Monday 20 October 2014

Turkey Says It Will Aid Kurdish Forces in Fight for Kobani

MIDDLE EAST

Turkey Says It Will Aid Kurdish Forces in Fight for Kobani
By KAREEM FAHIM OCT. 20, 2014

Turkish army tanks took up positions Sunday by the Turkish-Syrian border opposite the Syrian town of Kobani. Credit Gokhan Sahin/Getty Images

MURSITPINAR, Turkey — Hours after American military aircraft dropped ammunition and small arms to resupply Kurdish fighters in the embattled Syrian town of Kobani, Turkey’s foreign minister said Monday that the country would facilitate the movement of Iraqi Kurdish forces, known as pesh merga, to the city to join the fighting.

The Turkish foreign minister, Mevlut Cavusoglu, speaking at a news conference in Ankara, said that his government was “helping the pesh merga cross over to Kobani,” an apparent shift from Turkey’s previous refusal to allow any military assistance to Kurdish fighters in the town.

The developments reflected escalating international pressure to help Kurdish forces push back Islamic State militants who have been attacking the Kurdish town for more than a month. The battle has become a closely watched test for the Obama administration as it embarks on a war reliant on air power against the militant group in Iraq and Syria. It has also raised tensions across the border in Turkey, where Kurds have accused the government of President Recep Tayyip Erdogan of abandoning the city to the militants.

Kurdish fighters, backed by an intensifying campaign of airstrikes by the United States-led military coalition, succeeded last week in pushing the militants back in several places, including in the west of the city. But over the last two days, the Islamic State fighters have mounted significant counterattacks with the support of dozens of mortar strikes.

Kurdish officials had repeatedly complained that without new supplies of ammunition and weapons, the airstrikes would not be sufficient to drive away the militants.
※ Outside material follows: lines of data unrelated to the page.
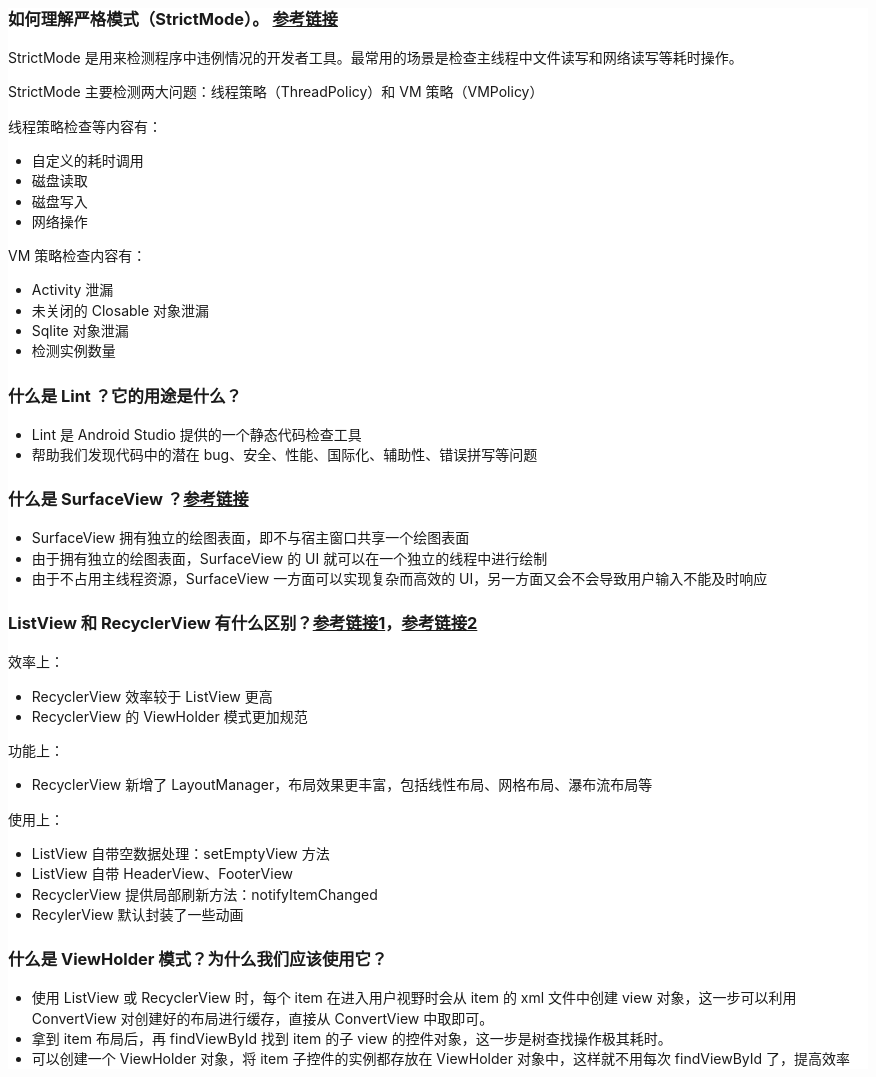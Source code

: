 ### 如何理解严格模式（StrictMode）。 [参考链接](http://droidyue.com/blog/2015/09/26/android-tuning-tool-strictmode/index.html)

StrictMode 是用来检测程序中违例情况的开发者工具。最常用的场景是检查主线程中文件读写和网络读写等耗时操作。

StrictMode 主要检测两大问题：线程策略（ThreadPolicy）和 VM 策略（VMPolicy）

线程策略检查等内容有：

* 自定义的耗时调用
* 磁盘读取
* 磁盘写入
* 网络操作

VM 策略检查内容有：

* Activity 泄漏
* 未关闭的 Closable 对象泄漏
* Sqlite 对象泄漏
* 检测实例数量


### 什么是 Lint ？它的用途是什么？

* Lint 是 Android Studio 提供的一个静态代码检查工具
* 帮助我们发现代码中的潜在 bug、安全、性能、国际化、辅助性、错误拼写等问题

### 什么是 SurfaceView ？[参考链接](http://blog.csdn.net/luoshengyang/article/details/8661317)

* SurfaceView 拥有独立的绘图表面，即不与宿主窗口共享一个绘图表面
* 由于拥有独立的绘图表面，SurfaceView 的 UI 就可以在一个独立的线程中进行绘制
* 由于不占用主线程资源，SurfaceView 一方面可以实现复杂而高效的 UI，另一方面又会不会导致用户输入不能及时响应

### ListView 和 RecyclerView 有什么区别？[参考链接1](http://www.jianshu.com/p/f592f3715ae2)，[参考链接2](https://www.kymjs.com/code/2016/07/10/01/)

效率上：

* RecyclerView 效率较于 ListView 更高
* RecyclerView 的 ViewHolder 模式更加规范

功能上：

* RecyclerView 新增了 LayoutManager，布局效果更丰富，包括线性布局、网格布局、瀑布流布局等

使用上：

* ListView 自带空数据处理：setEmptyView 方法
* ListView 自带 HeaderView、FooterView
* RecyclerView 提供局部刷新方法：notifyItemChanged
* RecylerView 默认封装了一些动画

### 什么是 ViewHolder 模式？为什么我们应该使用它？

* 使用 ListView 或 RecyclerView 时，每个 item 在进入用户视野时会从 item 的 xml 文件中创建 view 对象，这一步可以利用 ConvertView 对创建好的布局进行缓存，直接从 ConvertView 中取即可。
* 拿到 item 布局后，再 findViewById 找到 item 的子 view 的控件对象，这一步是树查找操作极其耗时。
* 可以创建一个 ViewHolder 对象，将 item 子控件的实例都存放在 ViewHolder 对象中，这样就不用每次 findViewById 了，提高效率

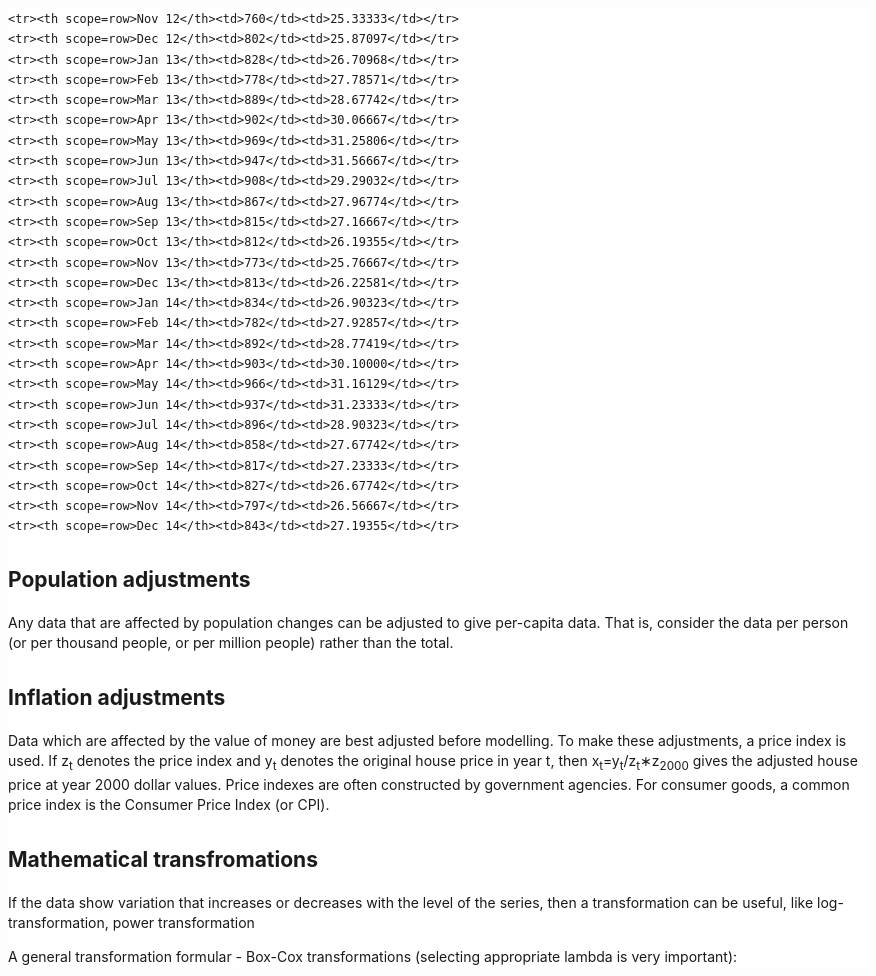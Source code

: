 	<tr><th scope=row>Nov 12</th><td>760</td><td>25.33333</td></tr>
	<tr><th scope=row>Dec 12</th><td>802</td><td>25.87097</td></tr>
	<tr><th scope=row>Jan 13</th><td>828</td><td>26.70968</td></tr>
	<tr><th scope=row>Feb 13</th><td>778</td><td>27.78571</td></tr>
	<tr><th scope=row>Mar 13</th><td>889</td><td>28.67742</td></tr>
	<tr><th scope=row>Apr 13</th><td>902</td><td>30.06667</td></tr>
	<tr><th scope=row>May 13</th><td>969</td><td>31.25806</td></tr>
	<tr><th scope=row>Jun 13</th><td>947</td><td>31.56667</td></tr>
	<tr><th scope=row>Jul 13</th><td>908</td><td>29.29032</td></tr>
	<tr><th scope=row>Aug 13</th><td>867</td><td>27.96774</td></tr>
	<tr><th scope=row>Sep 13</th><td>815</td><td>27.16667</td></tr>
	<tr><th scope=row>Oct 13</th><td>812</td><td>26.19355</td></tr>
	<tr><th scope=row>Nov 13</th><td>773</td><td>25.76667</td></tr>
	<tr><th scope=row>Dec 13</th><td>813</td><td>26.22581</td></tr>
	<tr><th scope=row>Jan 14</th><td>834</td><td>26.90323</td></tr>
	<tr><th scope=row>Feb 14</th><td>782</td><td>27.92857</td></tr>
	<tr><th scope=row>Mar 14</th><td>892</td><td>28.77419</td></tr>
	<tr><th scope=row>Apr 14</th><td>903</td><td>30.10000</td></tr>
	<tr><th scope=row>May 14</th><td>966</td><td>31.16129</td></tr>
	<tr><th scope=row>Jun 14</th><td>937</td><td>31.23333</td></tr>
	<tr><th scope=row>Jul 14</th><td>896</td><td>28.90323</td></tr>
	<tr><th scope=row>Aug 14</th><td>858</td><td>27.67742</td></tr>
	<tr><th scope=row>Sep 14</th><td>817</td><td>27.23333</td></tr>
	<tr><th scope=row>Oct 14</th><td>827</td><td>26.67742</td></tr>
	<tr><th scope=row>Nov 14</th><td>797</td><td>26.56667</td></tr>
	<tr><th scope=row>Dec 14</th><td>843</td><td>27.19355</td></tr>
</tbody>
</table>



## Population adjustments

Any data that are affected by population changes can be adjusted to give per-capita data. That is, consider the data per person (or per thousand people, or per million people) rather than the total. 

## Inflation adjustments

Data which are affected by the value of money are best adjusted before modelling. To make these adjustments, a price index is used. If z<sub>t</sub> denotes the price index and y<sub>t</sub> denotes the original house price in year t, then x<sub>t</sub>=y<sub>t</sub>/z<sub>t</sub>∗z<sub>2000</sub> gives the adjusted house price at year 2000 dollar values. Price indexes are often constructed by government agencies. For consumer goods, a common price index is the Consumer Price Index (or CPI).

## Mathematical transfromations

If the data show variation that increases or decreases with the level of the series, then a transformation can be useful, like log-transformation, power transformation

A general transformation formular - Box-Cox transformations (selecting appropriate lambda is very important):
On Monday, a commander in Kobani, Abu Hasan, said that “spirits and morale were high,” after the airdrops, which United States officials said included 27 bundles from Iraqi Kurdish authorities and contained medical supplies, ammunition and weapons.

Polat Can, a spokesman for the Kurdish fighters in Syria, said that shipment had included antitank weapons. And he said that the Kurdish forces were expecting more airdrops in the coming days.

Mr. Cavusoglu did not say how or when the Pesh Merga fighters would cross into Kobani, but a Foreign Ministry official said that their passage through Turkish territory would be opened immediately.

Until now, Turkey has denied access to Kurdish fighters trying to cross its borders to help the embattled town because of concerns about empowering the Kurdish separatists who have for decades battled the Turkish government for autonomy.